Gillian shared similar discussions from Auckland with questions on how ‘insetting’ might work best.
Carmen shared that UTAS has been carbon neutral certificatified since 2016 by the Australian Government Climate Active Carbon Neutral Standard, and this was pushed by students. The certification requires emissions reducion before offseting remaining emissions. They do have an ambitious decarbonisation strategy with a target of a minimum -50% by 2030. They are planning on implementing an internal carbon price/budget and this will be applied to cost centres, with air travel being an important emission source to be addressed. Concerningly (but not surprisingly), air travel emissions have increased by 20% in the first quarter of 2024 compared to Q1 in 2023.
Robert noted that Massey went with the AirNZ FlyNeutral programme in 2019; cost about $100k and benefits are questionable. It has not been continued.
Travel guidelines synthesis table
The summarised table (Worksheet 2) was discussed and agreed on (with minor modifications)
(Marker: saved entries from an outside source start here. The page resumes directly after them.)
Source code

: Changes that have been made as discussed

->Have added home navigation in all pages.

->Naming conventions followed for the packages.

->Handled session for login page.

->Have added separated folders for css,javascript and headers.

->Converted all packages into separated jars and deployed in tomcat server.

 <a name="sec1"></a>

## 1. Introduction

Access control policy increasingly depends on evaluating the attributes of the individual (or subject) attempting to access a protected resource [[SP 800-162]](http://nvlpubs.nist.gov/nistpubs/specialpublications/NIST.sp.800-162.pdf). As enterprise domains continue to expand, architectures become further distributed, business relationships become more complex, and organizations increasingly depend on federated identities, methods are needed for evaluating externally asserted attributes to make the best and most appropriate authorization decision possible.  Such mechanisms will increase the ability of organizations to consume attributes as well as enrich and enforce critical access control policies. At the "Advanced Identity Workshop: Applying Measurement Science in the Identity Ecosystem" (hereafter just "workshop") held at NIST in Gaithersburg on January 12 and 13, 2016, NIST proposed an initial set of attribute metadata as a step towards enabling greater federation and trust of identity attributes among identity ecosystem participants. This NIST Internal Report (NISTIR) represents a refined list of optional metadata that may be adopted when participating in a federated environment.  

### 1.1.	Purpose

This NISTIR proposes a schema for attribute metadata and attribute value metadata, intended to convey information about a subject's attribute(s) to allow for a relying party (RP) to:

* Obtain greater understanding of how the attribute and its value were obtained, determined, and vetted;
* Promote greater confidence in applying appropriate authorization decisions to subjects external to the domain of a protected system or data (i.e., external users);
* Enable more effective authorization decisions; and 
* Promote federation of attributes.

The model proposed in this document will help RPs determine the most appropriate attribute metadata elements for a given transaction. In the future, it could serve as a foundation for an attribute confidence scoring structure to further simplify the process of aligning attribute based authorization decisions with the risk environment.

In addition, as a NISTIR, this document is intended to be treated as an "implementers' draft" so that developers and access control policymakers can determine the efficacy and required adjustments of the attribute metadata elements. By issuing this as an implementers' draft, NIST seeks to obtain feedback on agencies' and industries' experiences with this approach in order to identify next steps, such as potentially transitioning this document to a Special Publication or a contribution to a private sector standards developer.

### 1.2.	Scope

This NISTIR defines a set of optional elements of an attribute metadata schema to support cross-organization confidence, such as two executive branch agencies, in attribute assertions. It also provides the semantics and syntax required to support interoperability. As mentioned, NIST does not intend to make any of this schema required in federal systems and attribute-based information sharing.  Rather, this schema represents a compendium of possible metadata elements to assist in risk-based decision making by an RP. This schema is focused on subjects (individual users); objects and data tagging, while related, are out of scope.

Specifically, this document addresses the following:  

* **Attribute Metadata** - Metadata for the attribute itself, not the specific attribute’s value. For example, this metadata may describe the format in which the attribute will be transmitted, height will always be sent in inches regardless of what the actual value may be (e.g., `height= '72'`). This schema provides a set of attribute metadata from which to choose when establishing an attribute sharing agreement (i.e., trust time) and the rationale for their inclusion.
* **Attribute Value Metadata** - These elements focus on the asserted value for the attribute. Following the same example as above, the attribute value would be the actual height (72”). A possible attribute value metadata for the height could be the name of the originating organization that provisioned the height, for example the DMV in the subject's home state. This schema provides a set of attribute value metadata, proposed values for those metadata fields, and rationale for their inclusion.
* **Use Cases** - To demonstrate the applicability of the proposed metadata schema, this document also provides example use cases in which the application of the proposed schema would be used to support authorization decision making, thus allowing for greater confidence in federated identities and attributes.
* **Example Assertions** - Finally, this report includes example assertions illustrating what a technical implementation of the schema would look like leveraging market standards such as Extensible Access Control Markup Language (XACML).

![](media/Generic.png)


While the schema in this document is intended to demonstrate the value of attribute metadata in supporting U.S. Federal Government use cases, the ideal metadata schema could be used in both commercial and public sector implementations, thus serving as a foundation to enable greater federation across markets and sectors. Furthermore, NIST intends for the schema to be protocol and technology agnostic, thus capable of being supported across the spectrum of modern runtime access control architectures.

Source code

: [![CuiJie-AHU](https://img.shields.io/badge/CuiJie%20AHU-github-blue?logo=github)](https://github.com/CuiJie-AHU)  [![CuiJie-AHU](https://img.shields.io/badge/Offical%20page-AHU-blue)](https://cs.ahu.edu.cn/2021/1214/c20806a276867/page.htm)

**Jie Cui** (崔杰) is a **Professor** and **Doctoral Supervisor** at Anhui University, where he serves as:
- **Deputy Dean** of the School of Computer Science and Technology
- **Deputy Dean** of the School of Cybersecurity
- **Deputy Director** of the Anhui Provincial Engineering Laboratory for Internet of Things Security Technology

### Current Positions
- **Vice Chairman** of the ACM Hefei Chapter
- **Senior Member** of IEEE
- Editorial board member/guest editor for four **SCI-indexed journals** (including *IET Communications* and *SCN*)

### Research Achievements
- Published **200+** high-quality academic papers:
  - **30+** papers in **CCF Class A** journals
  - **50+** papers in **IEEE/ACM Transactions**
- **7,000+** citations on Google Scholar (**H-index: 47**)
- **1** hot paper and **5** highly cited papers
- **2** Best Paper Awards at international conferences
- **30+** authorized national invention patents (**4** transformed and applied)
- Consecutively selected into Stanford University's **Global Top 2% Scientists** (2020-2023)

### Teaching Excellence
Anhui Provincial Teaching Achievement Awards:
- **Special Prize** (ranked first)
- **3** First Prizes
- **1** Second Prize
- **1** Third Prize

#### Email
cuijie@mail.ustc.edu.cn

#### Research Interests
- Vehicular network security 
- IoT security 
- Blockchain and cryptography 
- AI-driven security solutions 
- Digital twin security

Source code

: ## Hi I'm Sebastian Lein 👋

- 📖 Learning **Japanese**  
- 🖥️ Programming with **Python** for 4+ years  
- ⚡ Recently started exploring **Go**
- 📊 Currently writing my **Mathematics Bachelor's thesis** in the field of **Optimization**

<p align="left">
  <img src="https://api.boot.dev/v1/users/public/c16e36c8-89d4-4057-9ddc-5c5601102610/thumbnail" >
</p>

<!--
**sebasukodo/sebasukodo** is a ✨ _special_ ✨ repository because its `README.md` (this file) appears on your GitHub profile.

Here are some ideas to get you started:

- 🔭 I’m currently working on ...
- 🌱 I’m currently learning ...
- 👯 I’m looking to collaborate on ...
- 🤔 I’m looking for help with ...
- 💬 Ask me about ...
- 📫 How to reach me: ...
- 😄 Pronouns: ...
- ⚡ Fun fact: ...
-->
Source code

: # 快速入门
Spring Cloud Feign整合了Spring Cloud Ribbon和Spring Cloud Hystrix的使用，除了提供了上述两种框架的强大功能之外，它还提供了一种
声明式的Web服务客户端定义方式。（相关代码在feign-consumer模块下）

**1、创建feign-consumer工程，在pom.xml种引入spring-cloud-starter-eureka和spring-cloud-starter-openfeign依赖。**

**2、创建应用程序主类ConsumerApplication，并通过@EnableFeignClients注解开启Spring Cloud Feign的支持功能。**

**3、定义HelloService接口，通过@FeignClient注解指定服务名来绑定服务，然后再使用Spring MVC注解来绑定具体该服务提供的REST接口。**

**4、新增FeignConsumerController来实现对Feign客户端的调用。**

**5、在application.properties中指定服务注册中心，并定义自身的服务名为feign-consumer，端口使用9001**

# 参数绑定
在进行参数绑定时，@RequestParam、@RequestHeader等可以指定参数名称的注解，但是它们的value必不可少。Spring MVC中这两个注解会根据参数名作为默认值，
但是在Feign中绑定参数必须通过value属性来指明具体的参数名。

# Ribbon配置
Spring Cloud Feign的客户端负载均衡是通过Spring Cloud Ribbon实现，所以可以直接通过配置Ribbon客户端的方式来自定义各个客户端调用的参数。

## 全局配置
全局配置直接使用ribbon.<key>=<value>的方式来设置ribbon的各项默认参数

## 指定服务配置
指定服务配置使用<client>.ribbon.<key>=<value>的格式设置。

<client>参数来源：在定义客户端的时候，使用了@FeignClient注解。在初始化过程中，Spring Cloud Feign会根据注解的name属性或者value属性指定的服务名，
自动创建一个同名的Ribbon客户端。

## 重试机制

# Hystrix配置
Susanne will draft a 2 pager that can go to stakeholders, including our Universities and funding bodies, that contains the Table as a minimum action guidance, plus a few leading examples and a summary of the key issues that all grapple with. These are:
- Insetting versus offsetting
- Scope 3 for student travel
- Equity in terms of staff flying less
Ideas for good practice case studies:
Victoria University in Wellington have an internal carbon tax.
Auckland Uni are showing the top flyers in an internal system; this helps to assess unequal distribution…
ANU have a detailed Dashboard in place on the Intranet. It is called ‘Tracker’.
Funding Bodies Meeting
The NZ Funding bodies Meeting is 13 May 2024 at 10.00 NZ time. If anyone likes to join please let me know.